→ **Data in this exercise**
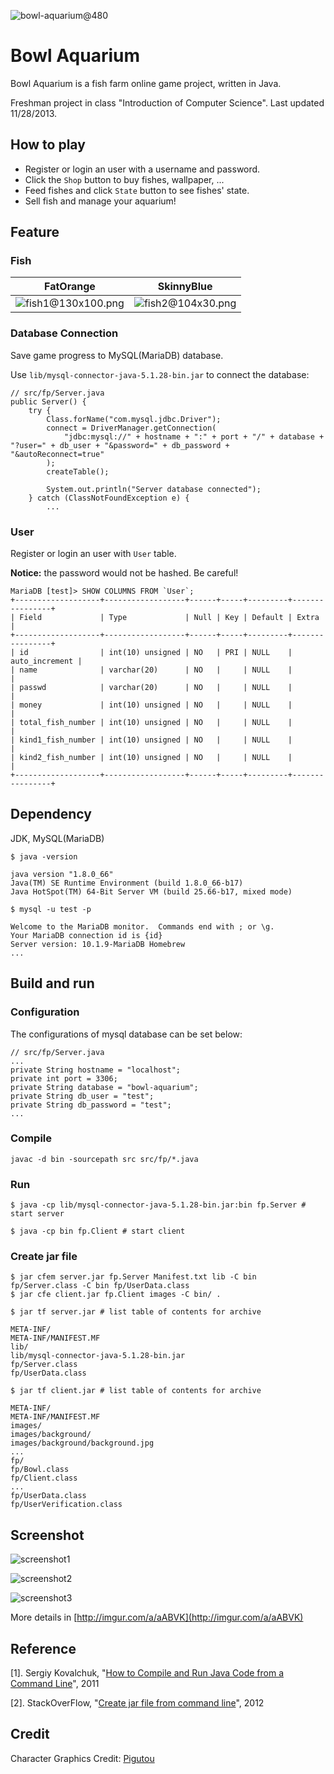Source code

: ![bowl-aquarium@480](http://imgur.com/AImb9E3.png)

Bowl Aquarium
=========

Bowl Aquarium is a fish farm online game project, written in Java.

Freshman project in class "Introduction of Computer Science". Last updated 11/28/2013.

How to play
-----------------------

- Register or login an user with a username and password.
- Click the `Shop` button to buy fishes, wallpaper, ...
- Feed fishes and click `State` button to see fishes' state.
- Sell fish and manage your aquarium!

Feature
-----------------------

### Fish ###

|FatOrange|SkinnyBlue|
|----|----|
|![fish1@130x100.png](http://imgur.com/09fMSTE.png)|![fish2@104x30.png](http://imgur.com/2Nmt3jX.png)|

### Database Connection ###

Save game progress to MySQL(MariaDB) database.

Use `lib/mysql-connector-java-5.1.28-bin.jar` to connect the database:

    // src/fp/Server.java
    public Server() {
        try {
            Class.forName("com.mysql.jdbc.Driver");
            connect = DriverManager.getConnection(
                "jdbc:mysql://" + hostname + ":" + port + "/" + database + "?user=" + db_user + "&password=" + db_password + "&autoReconnect=true"
            );
            createTable();

            System.out.println("Server database connected");
        } catch (ClassNotFoundException e) {
            ...

### User ###

Register or login an user with `User` table.

**Notice:** the password would not be hashed. Be careful!

    MariaDB [test]> SHOW COLUMNS FROM `User`;
    +-------------------+------------------+------+-----+---------+----------------+
    | Field             | Type             | Null | Key | Default | Extra          |
    +-------------------+------------------+------+-----+---------+----------------+
    | id                | int(10) unsigned | NO   | PRI | NULL    | auto_increment |
    | name              | varchar(20)      | NO   |     | NULL    |                |
    | passwd            | varchar(20)      | NO   |     | NULL    |                |
    | money             | int(10) unsigned | NO   |     | NULL    |                |
    | total_fish_number | int(10) unsigned | NO   |     | NULL    |                |
    | kind1_fish_number | int(10) unsigned | NO   |     | NULL    |                |
    | kind2_fish_number | int(10) unsigned | NO   |     | NULL    |                |
    +-------------------+------------------+------+-----+---------+----------------+

Dependency
-----------------------

JDK, MySQL(MariaDB)

    $ java -version

    java version "1.8.0_66"
    Java(TM) SE Runtime Environment (build 1.8.0_66-b17)
    Java HotSpot(TM) 64-Bit Server VM (build 25.66-b17, mixed mode)

    $ mysql -u test -p

    Welcome to the MariaDB monitor.  Commands end with ; or \g.
    Your MariaDB connection id is {id}
    Server version: 10.1.9-MariaDB Homebrew
    ...

Build and run
-----------------------

### Configuration ###

The configurations of mysql database can be set below:

    // src/fp/Server.java
    ...
    private String hostname = "localhost";
    private int port = 3306;
    private String database = "bowl-aquarium";
    private String db_user = "test";
    private String db_password = "test";
    ...

### Compile ###

    javac -d bin -sourcepath src src/fp/*.java

### Run ###

    $ java -cp lib/mysql-connector-java-5.1.28-bin.jar:bin fp.Server # start server

    $ java -cp bin fp.Client # start client

### Create jar file ###

    $ jar cfem server.jar fp.Server Manifest.txt lib -C bin fp/Server.class -C bin fp/UserData.class
    $ jar cfe client.jar fp.Client images -C bin/ .

    $ jar tf server.jar # list table of contents for archive

    META-INF/
    META-INF/MANIFEST.MF
    lib/
    lib/mysql-connector-java-5.1.28-bin.jar
    fp/Server.class
    fp/UserData.class

    $ jar tf client.jar # list table of contents for archive

    META-INF/
    META-INF/MANIFEST.MF
    images/
    images/background/
    images/background/background.jpg
    ...
    fp/
    fp/Bowl.class
    fp/Client.class
    ...
    fp/UserData.class
    fp/UserVerification.class

Screenshot
-----------------------

![screenshot1](http://imgur.com/9etS8JT.png)

![screenshot2](http://imgur.com/ygisdn7.png)

![screenshot3](http://imgur.com/0bv8QMJ.png)

More details in [http://imgur.com/a/aABVK](http://imgur.com/a/aABVK)

Reference
-----------------------

[1]. Sergiy Kovalchuk, "[How to Compile and Run Java Code from a Command Line](http://www.sergiy.ca/how-to-compile-and-launch-java-code-from-command-line/)", 2011

[2]. StackOverFlow, "[Create jar file from command line](http://stackoverflow.com/questions/11243442/create-jar-file-from-command-line)", 2012

Credit
-----------------------

Character Graphics Credit: [Pigutou](https://www.facebook.com/pigutou/)
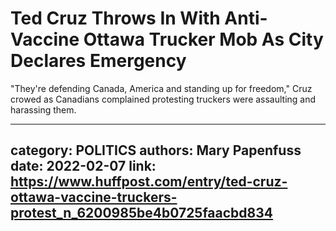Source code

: # Ted Cruz Throws In With Anti-Vaccine Ottawa Trucker Mob As City Declares Emergency

"They're defending Canada, America and standing up for freedom," Cruz crowed as Canadians complained protesting truckers were assaulting and harassing them.

---
category: POLITICS
authors: Mary Papenfuss
date: 2022-02-07
link: https://www.huffpost.com/entry/ted-cruz-ottawa-vaccine-truckers-protest_n_6200985be4b0725faacbd834
---
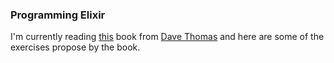 ### Programming Elixir

I'm currently reading [this](http://pragprog.com/book/elixir/programming-elixir) book from [Dave Thomas](https://github.com/pragdave) and here are some of the exercises propose by the book.
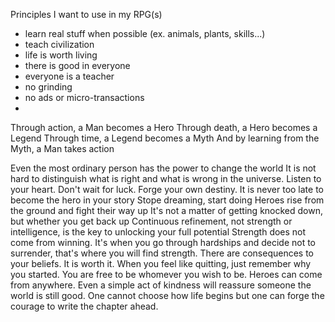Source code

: Principles I want to use in my RPG(s)

- learn real stuff when possible (ex. animals, plants, skills...)
- teach civilization
- life is worth living
- there is good in everyone
- everyone is a teacher
- no grinding
- no ads or micro-transactions
-



Through action, a Man becomes a Hero
Through death, a Hero becomes a Legend
Through time, a Legend becomes a Myth
And by learning from the Myth, a Man takes action




Even the most ordinary person has the power to change the world
It is not hard to distinguish what is right and what is wrong in the universe. Listen to your heart.
Don't wait for luck. Forge your own destiny.
It is never too late to become the hero in your story
Stope dreaming, start doing
Heroes rise from the ground and fight their way up
It's not a matter of getting knocked down, but whether you get back up
Continuous refinement, not strength or intelligence, is the key to unlocking your full potential
Strength does not come from winning. It's when you go through hardships and decide not to surrender, that's where you will find strength.
There are consequences to your beliefs. It is worth it.
When you feel like quitting, just remember why you started.
You are free to be whomever you wish to be.
Heroes can come from anywhere. Even a simple act of kindness will reassure someone the world is still good.
One cannot choose how life begins but one can forge the courage to write the chapter ahead.
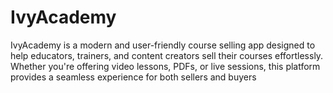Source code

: # IvyAcademy
IvyAcademy is a modern and user-friendly course selling app designed to help educators, trainers, and content creators sell their courses effortlessly. Whether you're offering video lessons, PDFs, or live sessions, this platform provides a seamless experience for both sellers and buyers
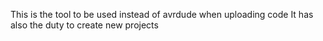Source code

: 
This is the tool to be used instead of avrdude when uploading code
It has also the duty to create new projects
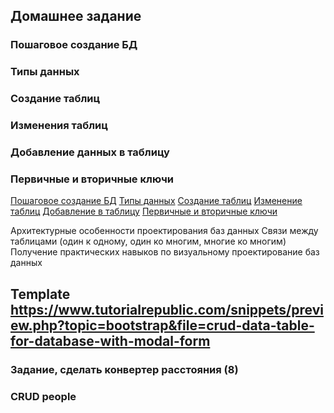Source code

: ## Домашнее задание
### Пошаговое создание БД
### Типы данных 
### Создание таблиц
### Изменения таблиц
### Добавление данных в таблицу
### Первичные и вторичные ключи

[Пошаговое создание БД](https://selectel.ru/blog/tutorials/how-to-create-databases-in-mysql/)
[Типы данных](https://selectel.ru/blog/tutorials/data-types-in-mysql/)
[Создание таблиц](https://selectel.ru/blog/tutorials/how-to-create-tables-in-mysql/)
[Изменение таблиц](https://selectel.ru/blog/tutorials/how-to-change-tables-in-sql/)
[Добавление в таблицу](https://selectel.ru/blog/tutorials/mysql-insert-how-to-add-data-to-a-table/)
[Первичные и вторичные ключи](https://selectel.ru/blog/tutorials/how-to-create-mysql-primary-foreign-keys/)


Архитектурные особенности проектирования баз данных
Связи между таблицами (один к одному, один ко многим, многие ко многим)
Получение практических навыков по визуальному проектирование баз данных

## Template https://www.tutorialrepublic.com/snippets/preview.php?topic=bootstrap&file=crud-data-table-for-database-with-modal-form
### Задание, сделать конвертер расстояния (8)
### CRUD people
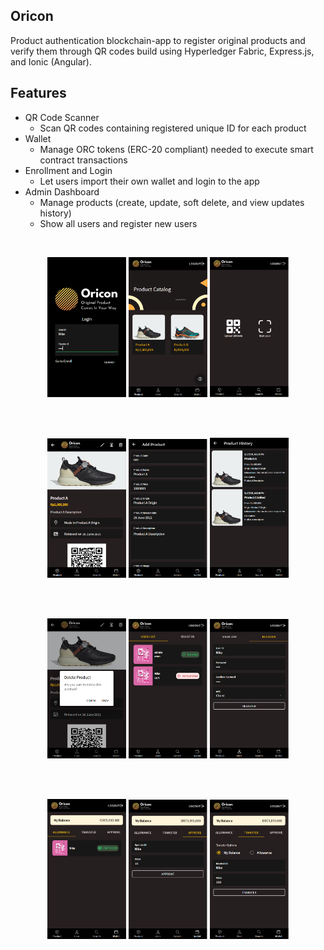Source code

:## Oricon
Product authentication blockchain-app to register original products and verify them through QR codes build using Hyperledger Fabric, Express.js, and Ionic (Angular).


## Features
* QR Code Scanner
  * Scan QR codes containing registered unique ID for each product
* Wallet
  * Manage ORC tokens (ERC-20 compliant) needed to execute smart contract transactions
* Enrollment and Login
  * Let users import their own wallet and login to the app
* Admin Dashboard
  * Manage products (create, update, soft delete, and view updates history)
  * Show all users and register new users

<br>
<p align="center">
  <img src="docs/1.PNG" width="25%">
  <img src="docs/2.PNG" width="25%">
  <img src="docs/3.PNG" width="25%">
</p>
<br>

<br>
<p align="center">
  <img src="docs/4.PNG" width="25%">
  <img src="docs/5.PNG" width="25%">
  <img src="docs/6.PNG" width="25%">
</p>
<br>

<br>
<p align="center">
  <img src="docs/7.PNG" width="25%">
  <img src="docs/8.PNG" width="25%">
  <img src="docs/9.PNG" width="25%">
</p>
<br>

<br>
<p align="center">
  <img src="docs/10.PNG" width="25%">
  <img src="docs/11.PNG" width="25%">
  <img src="docs/12.PNG" width="25%">
</p>
<br>
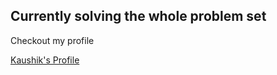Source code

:## Currently solving the whole problem set 
<p>Checkout my profile <br>

[Kaushik's Profile](https://cses.fi/user/90270/)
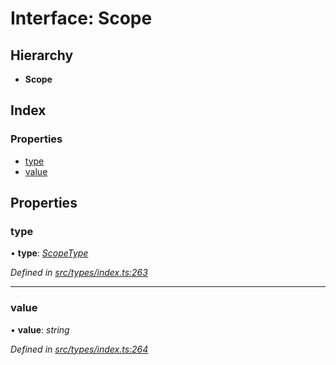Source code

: # Interface: Scope

## Hierarchy

* **Scope**

## Index

### Properties

* [type](scope.md#type)
* [value](scope.md#value)

## Properties

###  type

• **type**: *[ScopeType](../enums/scopetype.md)*

*Defined in [src/types/index.ts:263](https://github.com/PolymathNetwork/polymesh-sdk/blob/c77f6a3e/src/types/index.ts#L263)*

___

###  value

• **value**: *string*

*Defined in [src/types/index.ts:264](https://github.com/PolymathNetwork/polymesh-sdk/blob/c77f6a3e/src/types/index.ts#L264)*
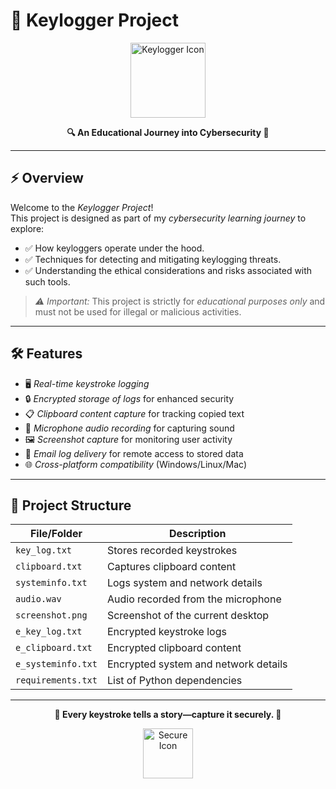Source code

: # 🔑 Keylogger Project

<p align="center">
  <img src="https://cdn-icons-png.flaticon.com/512/2917/2917995.png" alt="Keylogger Icon" width="120">
</p>

<p align="center">
  <strong>🔍 An Educational Journey into Cybersecurity 🔐</strong>
</p>

---

## ⚡ Overview

Welcome to the *Keylogger Project*!  
This project is designed as part of my *cybersecurity learning journey* to explore:

- ✅ How keyloggers operate under the hood.
- ✅ Techniques for detecting and mitigating keylogging threats.
- ✅ Understanding the ethical considerations and risks associated with such tools.

> *⚠ Important:* This project is strictly for *educational purposes only* and must not be used for illegal or malicious activities.

---

## 🛠 Features

- 🖥 *Real-time keystroke logging*
- 🔒 *Encrypted storage of logs* for enhanced security
- 📋 *Clipboard content capture* for tracking copied text
- 🎤 *Microphone audio recording* for capturing sound
- 🖼️ *Screenshot capture* for monitoring user activity
- 📡 *Email log delivery* for remote access to stored data
- 🌐 *Cross-platform compatibility* (Windows/Linux/Mac)

---

## 📂 Project Structure

| File/Folder             | Description                              |
|--------------------------|------------------------------------------|
| `key_log.txt`           | Stores recorded keystrokes              |
| `clipboard.txt`         | Captures clipboard content              |
| `systeminfo.txt`        | Logs system and network details         |
| `audio.wav`             | Audio recorded from the microphone      |
| `screenshot.png`        | Screenshot of the current desktop       |
| `e_key_log.txt`         | Encrypted keystroke logs                |
| `e_clipboard.txt`       | Encrypted clipboard content             |
| `e_systeminfo.txt`      | Encrypted system and network details    |
| `requirements.txt`      | List of Python dependencies             |

---

<p align="center">
  <strong>🔑 Every keystroke tells a story—capture it securely. 📄</strong>
</p>

<p align="center">
  <img src="https://github.com/user-attachments/assets/183d9fdb-36d0-4518-94b0-d3a1f72b0111" alt="Secure Icon" width="80">
</p>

→ **Exercise directions**
Reading the records above, count the lines that include "will" and say only how many.

→ **Output of the exercise**
2